Publication Type:

Conference Proceedings

Source:

2017 International Conference on Advances in Computing, Communications and Informatics (ICACCI) (2017)

Keywords:

adaptive control, adaptive cruise control, adaptive particle filter, anti-lock breaking systems, automobile safety, Automobiles, Cruise control, Estimation, Hidden Markov models, Kalman filters, lateral prediction, mathematical model, Noise measurement, Particle filter, Particle filters, Road safety, road traffic control, Stability, target selection, vehicle stability control systems

Abstract:

As of recently, there are more than half a billion cars on the road throughout the world and hence arises the necessity for making safety a higher priority in vehicle technologies. Modern automobiles contain various functions that assist the driver and enhance safety. Anti-lock breaking systems and vehicle stability control systems are few of the technologies that are used to implement vehicular safety and one such technology is cruise control. Ordinary cruise control has been used in high-end premium cars for some years now; adaptive cruise control is an upgraded version.

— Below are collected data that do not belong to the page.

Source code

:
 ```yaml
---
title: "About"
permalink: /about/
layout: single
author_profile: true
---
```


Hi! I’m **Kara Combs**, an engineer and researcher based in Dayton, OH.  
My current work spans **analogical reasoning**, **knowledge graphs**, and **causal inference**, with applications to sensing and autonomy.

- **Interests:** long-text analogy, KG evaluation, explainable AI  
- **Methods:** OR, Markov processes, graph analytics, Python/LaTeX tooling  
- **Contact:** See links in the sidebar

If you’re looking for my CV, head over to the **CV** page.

Adaptive cruise control (ACC) is an automotive feature that helps a vehicle's cruise control system to adapt the vehicle's speed according to the traffic environment. This paper discusses the advantages of adaptive particle filter compared to the existing methods in lateral prediction of a vehicle in an ACC.

Cite this Research Publication

J. Badrinath, Anita, J. P., and Sudheesh, P., “Lateral Prediction in Adaptive Cruise Control using Adaptive Particle Filter”, 2017 International Conference on Advances in Computing, Communications and Informatics (ICACCI). 2017.